Senators Fail to Open Debate on Estate Tax Repeal
The Senate on June 8 fell three votes shy of the 60 needed to consider and vote on legislation that would permanently repeal the estate tax.
While this represents a significant setback for proponents seeking to overturn what they call the “death tax,” Senate Majority Leader Bill Frist (R-Tenn.) has pledged to resurrect the issue later this year.
Before consideration of H.R. 8, the “Death Tax Repeal Permanency Act of 2005,” could even begin, legislators had to clear a parliamentary maneuver by invoking cloture, which requires the support of 60 senators for opening debate.
Because of the importance of this issue to home builders, NAHB designated the cloture vote on H.R. 8 as a “key vote” and sent a letter to every senator urging them to support the motion and to allow a debate on scuttling the estate tax to take place, regardless of their position on the issue.
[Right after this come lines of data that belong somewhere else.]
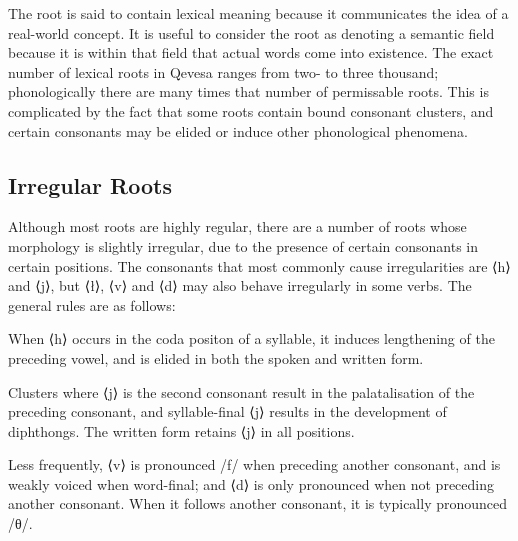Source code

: \documentclass[grammar]{subfiles}
\begin{document}
  The root is said to contain lexical meaning because it communicates the idea of a real-world concept. It is useful to consider the root as denoting a semantic field because it is within that field that actual words come into existence. 
  The exact number of lexical roots in Qevesa ranges from two- to three thousand; phonologically there are many times that number of permissable roots. This is complicated by the fact that some roots contain bound consonant clusters, and certain consonants may be elided or induce other phonological phenomena.

  \subsection{Irregular Roots}
  \label{ssec:mt_irregular_roots}

  Although most roots are highly regular, there are a number of roots whose morphology is slightly irregular, due to the presence of certain consonants in certain positions. 
  The consonants that most commonly cause irregularities are ⟨h⟩ and ⟨j⟩, but ⟨ł⟩, ⟨v⟩ and ⟨d⟩ may also behave irregularly in some verbs. 
  The general rules are as follows:

  \begin{itemize*}
    \item When ⟨h⟩ occurs in the coda positon of a syllable, it induces lengthening of the preceding vowel, and is elided in both the spoken and written form.
    \item Clusters where ⟨j⟩ is the second consonant result in the palatalisation of the preceding consonant, and syllable-final ⟨j⟩ results in the development of diphthongs. The written form retains ⟨j⟩ in all positions.
    \item Less frequently, ⟨v⟩ is pronounced /f/ when preceding another consonant, and is weakly voiced when word-final; and ⟨d⟩ is only pronounced when not preceding another consonant. When it follows another consonant, it is typically pronounced /θ/.
  \end{itemize*}

  \ToBeWritten

\end{document}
In the end, the Senate voted 57-41 in favor of the motion to limit debate. (See how your Senator voted).
The legislation, which was approved by the House last April on a 272-162 vote, would make permanent the 2010 repeal of the estate tax put in place by the “Economic Growth and Tax Relief Reconciliation Act of 2001” (EGTRRA), the first of the Administration's tax cut bills.
EGTRRA gradually phases out the estate tax until it is fully repealed in 2010. However, without permanent repeal or some type of reform, the tax will come roaring back in 2011 to its pre-2001 level — a 55% tax rate on amounts exceeding a $1 million exemption.
Under current law, this year there is a minimum tax rate of 46% on the amount that exceeds a $2 million exemption.
Senator Frist could seek another vote on the issue by attempting to forge a bipartisan compromise that would fall short of outright repeal but significantly scale back the tax.
While several proposals have been floated, the one receiving the most attention was put forth by Sen. Jon Kyl (R-Ariz.). His plan would allow individuals to exempt the first $5 million of their estate from taxes ($10 million per couple) and levy a tax of 15% on amounts between $5 million and $30 million and 30% above $30 million.
NAHB is monitoring these negotiations closely and continues to press for full repeal of the estate tax.